もう古い話ですが、自分で選んだのか、誰かに勧められたのか、記憶は薄れてしまいましたが、彼女のアルバムを現場へ持って行ったことがあります。むろん、まだテープのころでした。自分では南米の現場だと思っていたのですが、そのアルバム『あ・り・が・と・う』の発表が1977年となっていますので、南米のつぎの現場、サウジアラビアだったのでしょう。わたしはクラシック・フアンであり、他にテープを買うとしても、淡谷のり子か越路吹雪といった、どちらかといえば古いタイプの人間でしたから、みゆきとか、同時に持って行った井上陽水の曲を聴くなんて、自分でも信じられないほど意外なことでした。ところが、聴いてみると、なんともいえず魅かれるところがありました。とくに、その歌詞の意外性です。陽水の『夢の中へ』とか『傘がない』などは、歌謡曲にはない魅力がありました。とくにみゆきの曲、聴いているだけでも楽しさを感じました。正直に申しますと、サウジアラビアから帰国したあと、テープは伸びきっていましたし、だからといってテープやCDを改めて購入するほどのフアンでもないので、彼女の曲、久しく耳にしたことはありませんでした。ふたたび彼女の大フアン(?)になったのは、やはり『地上の星』がきっかけだったのでしょうか。たまたま銀座4丁目の山野楽器を覘いていたとき、彼女のアルバム『あ・り・が・と・う』がCDで復刻されているのを見つけ、さっそく買い求めました。20何年振りかに聴く彼女の歌声、懐かしかったし、嬉しかったですね。改めてその歌詞を活字で拾ってみますと、彼女でなければ書けない心情が伝わってきます。たとえば、『遍路』の中の一節「はじめて私に、スミレの花束くれた人はサナトリウムに消えて それきり戻ってはこなかった」、彼女の人生観が伝わってきますし、歌詞全体からは、遍路娘の手元から鈴の音が聞こえてくるようです。『店の名はライフ』の「店の名はライフ おかみさんと娘 母娘(おやこ)で よく似て 見事な胸」、はじめて聴いた時は、ずいぶんふざけた歌詞だ、と思いましたが、4番まですべて聞くと、まさに生活あるいは人生そのものが歌われていることがわかります。『ホームにて』での一節「たそがれには 彷徨う街に 心は今夜も ホームにたたずんでいる ネオンライトでは 燃やせない ふるさと行きの乗車券」、まさに、北海道の親許を離れ、独り東京で歌手生活をする彼女自身の望郷の思いなのでしょう。そして『時は流れて』の「時は流れて 時は流れて そして わたしは 変わってしまった 時は流れて 時は流れて そしてわたしは あんたに 逢えない」、まさに彼女の人生観・世界観の一端が表れていると思えます。

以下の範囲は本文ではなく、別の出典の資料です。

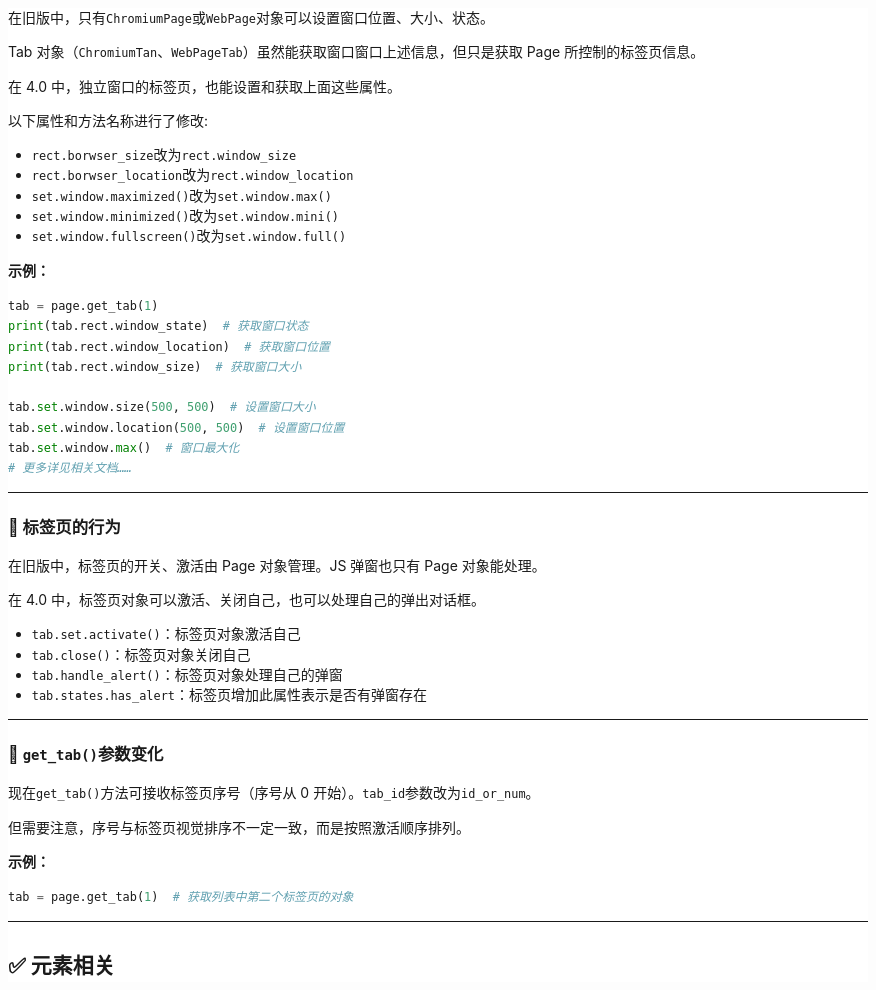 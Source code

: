 在旧版中，只有`ChromiumPage`或`WebPage`对象可以设置窗口位置、大小、状态。

Tab 对象（`ChromiumTan`、`WebPageTab`）虽然能获取窗口窗口上述信息，但只是获取 Page 所控制的标签页信息。

在 4.0 中，独立窗口的标签页，也能设置和获取上面这些属性。

以下属性和方法名称进行了修改:

- `rect.borwser_size`改为`rect.window_size`
- `rect.borwser_location`改为`rect.window_location`
- `set.window.maximized()`改为`set.window.max()`
- `set.window.minimized()`改为`set.window.mini()`
- `set.window.fullscreen()`改为`set.window.full()`

**示例：**

```python
tab = page.get_tab(1)
print(tab.rect.window_state)  # 获取窗口状态
print(tab.rect.window_location)  # 获取窗口位置
print(tab.rect.window_size)  # 获取窗口大小

tab.set.window.size(500, 500)  # 设置窗口大小
tab.set.window.location(500, 500)  # 设置窗口位置
tab.set.window.max()  # 窗口最大化
# 更多详见相关文档……
```

---

### 📌 标签页的行为

在旧版中，标签页的开关、激活由 Page 对象管理。JS 弹窗也只有 Page 对象能处理。

在 4.0 中，标签页对象可以激活、关闭自己，也可以处理自己的弹出对话框。

- `tab.set.activate()`：标签页对象激活自己
- `tab.close()`：标签页对象关闭自己
- `tab.handle_alert()`：标签页对象处理自己的弹窗
- `tab.states.has_alert`：标签页增加此属性表示是否有弹窗存在

---

### 📌 `get_tab()`参数变化

现在`get_tab()`方法可接收标签页序号（序号从 0 开始）。`tab_id`参数改为`id_or_num`。

但需要注意，序号与标签页视觉排序不一定一致，而是按照激活顺序排列。

**示例：**

```python
tab = page.get_tab(1)  # 获取列表中第二个标签页的对象
```

---

## ✅️ 元素相关
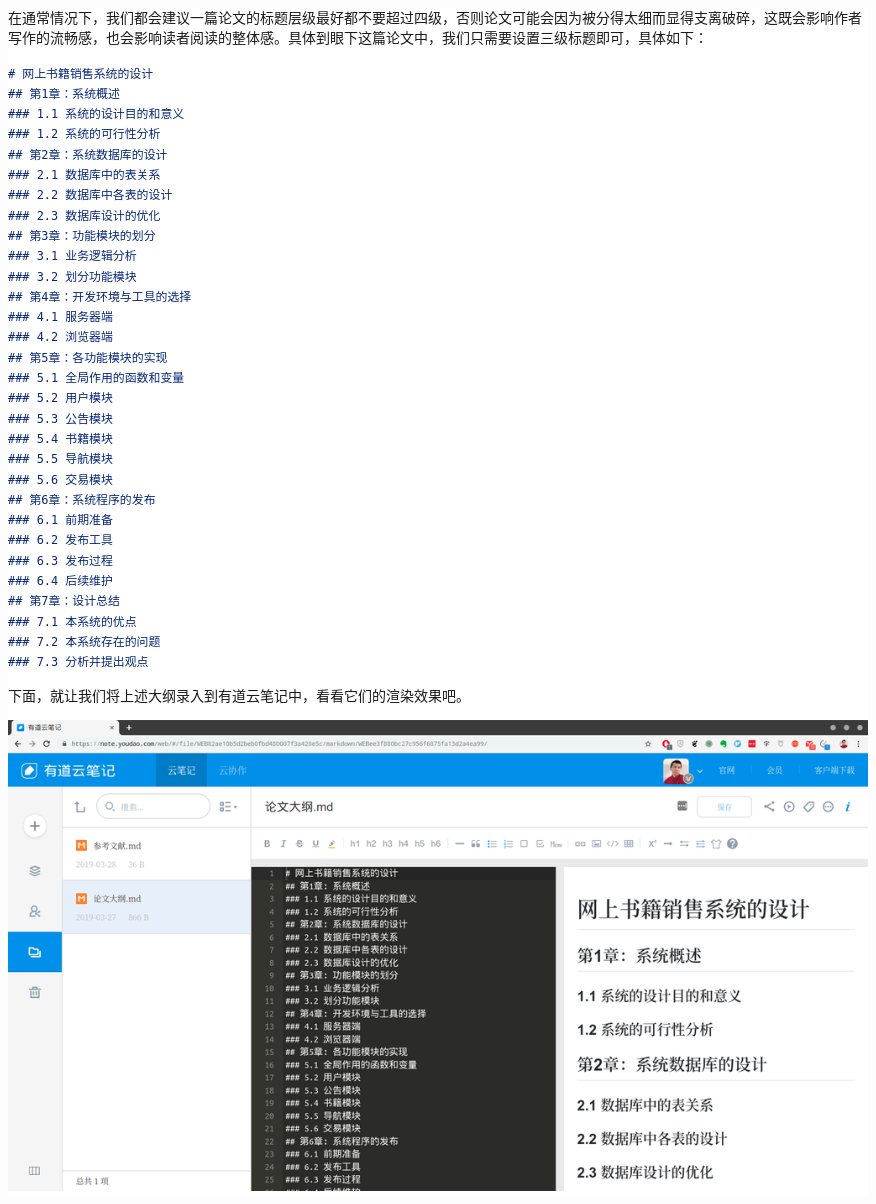 在通常情况下，我们都会建议一篇论文的标题层级最好都不要超过四级，否则论文可能会因为被分得太细而显得支离破碎，这既会影响作者写作的流畅感，也会影响读者阅读的整体感。具体到眼下这篇论文中，我们只需要设置三级标题即可，具体如下：

```Markdown
# 网上书籍销售系统的设计
## 第1章：系统概述
### 1.1 系统的设计目的和意义
### 1.2 系统的可行性分析
## 第2章：系统数据库的设计
### 2.1 数据库中的表关系
### 2.2 数据库中各表的设计
### 2.3 数据库设计的优化
## 第3章：功能模块的划分
### 3.1 业务逻辑分析
### 3.2 划分功能模块
## 第4章：开发环境与工具的选择
### 4.1 服务器端
### 4.2 浏览器端
## 第5章：各功能模块的实现
### 5.1 全局作用的函数和变量
### 5.2 用户模块
### 5.3 公告模块
### 5.4 书籍模块
### 5.5 导航模块
### 5.6 交易模块
## 第6章：系统程序的发布
### 6.1 前期准备
### 6.2 发布工具
### 6.3 发布过程
### 6.4 后续维护
## 第7章：设计总结
### 7.1 本系统的优点
### 7.2 本系统存在的问题
### 7.3 分析并提出观点
```

下面，就让我们将上述大纲录入到有道云笔记中，看看它们的渲染效果吧。

![论文大纲在有道云笔记中的渲染效果](img/2-10.png)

「変わり者の石井が、また変なことを書いているな」、と思われた方もいると思いますが、わたしは「中島みゆきというシンガーソングライター、只者ではない」と思っています。じつは、わたしの連れ合いは早稲田のエクステンションでH名誉教授の授業を受けています。芭蕉の研究で博士号を取得された江戸文学、とくに『奥の細道』研究の大家です。連れ合いの話しによりますと、その先生、みゆきの「追っかけ」ともいえる大フアンで、授業中でも、時折みゆきの話しに脱線して、彼女の「まわるまわるよ 時代は回る」とか「めぐるめぐるよ 時代は巡る」の話しになるのだそうです。それだけでは何のことかわからないのですが、先生は5年前に『おくのほそ道 時空間の夢』(角川叢書)という本を出版されています。その中で、彼女の初期の代表作『時代』の一節「まわるまわるよ 時代は回る 別れと出逢いを くり返し 今日は倒れた 旅人たちも 生まれ変わって 歩きだすよ」を例に挙げて、彼女の詞には、『おくのほそ道』序章の漂泊観に通じるものがある、と論じているのです。若くして父親を亡くした彼女は、早い時期から「生と死」というテーマを扱っており、命のはかなさをうたったものが数多い。そして遥かな望郷のまなざしもうかがえるが、それ以上に、彼女のプライベートな感傷を超えて、ほとんどその確かな世界観もしくは歴史観とでもいっていいようなものを語りかけてくる。そして、「月日の流れを生生流転、永遠回帰の相と認識する芭蕉のそれと全く軌を一にするものなのである」と断じ、例の「プトジェクトX−挑戦者たちー」のエンディング・テーマ『ヘッドライト・テールライト』のフレーズ「ヘッドライト・テールライト 旅は終わらない」も、同じ宇宙観・世界観に立つている、と述べています。さすが大学の先生です。ただの「追っかけ」ではなく、彼女の詞を日本文化論の立場から論じているのです。わたしは、すっかり意をつよくしました。先生はさらに、水森かほりのうたう『荒川線』にも触れ、その一節「歳月は 流れるけれど 変わらないものがあるの(中略)荒川線に乗るたび 胸にほっとともる灯り 巡る季節もなつかしい 心 心かよう町」も、芭蕉に通じるものがあると話されているそうです。早稲田にも楽しい先生がいますが、どっこい、『中島みゆきの社会学』という本を出されている大学の先生、それも学長までなされた山内亮夫という先生もいるようです。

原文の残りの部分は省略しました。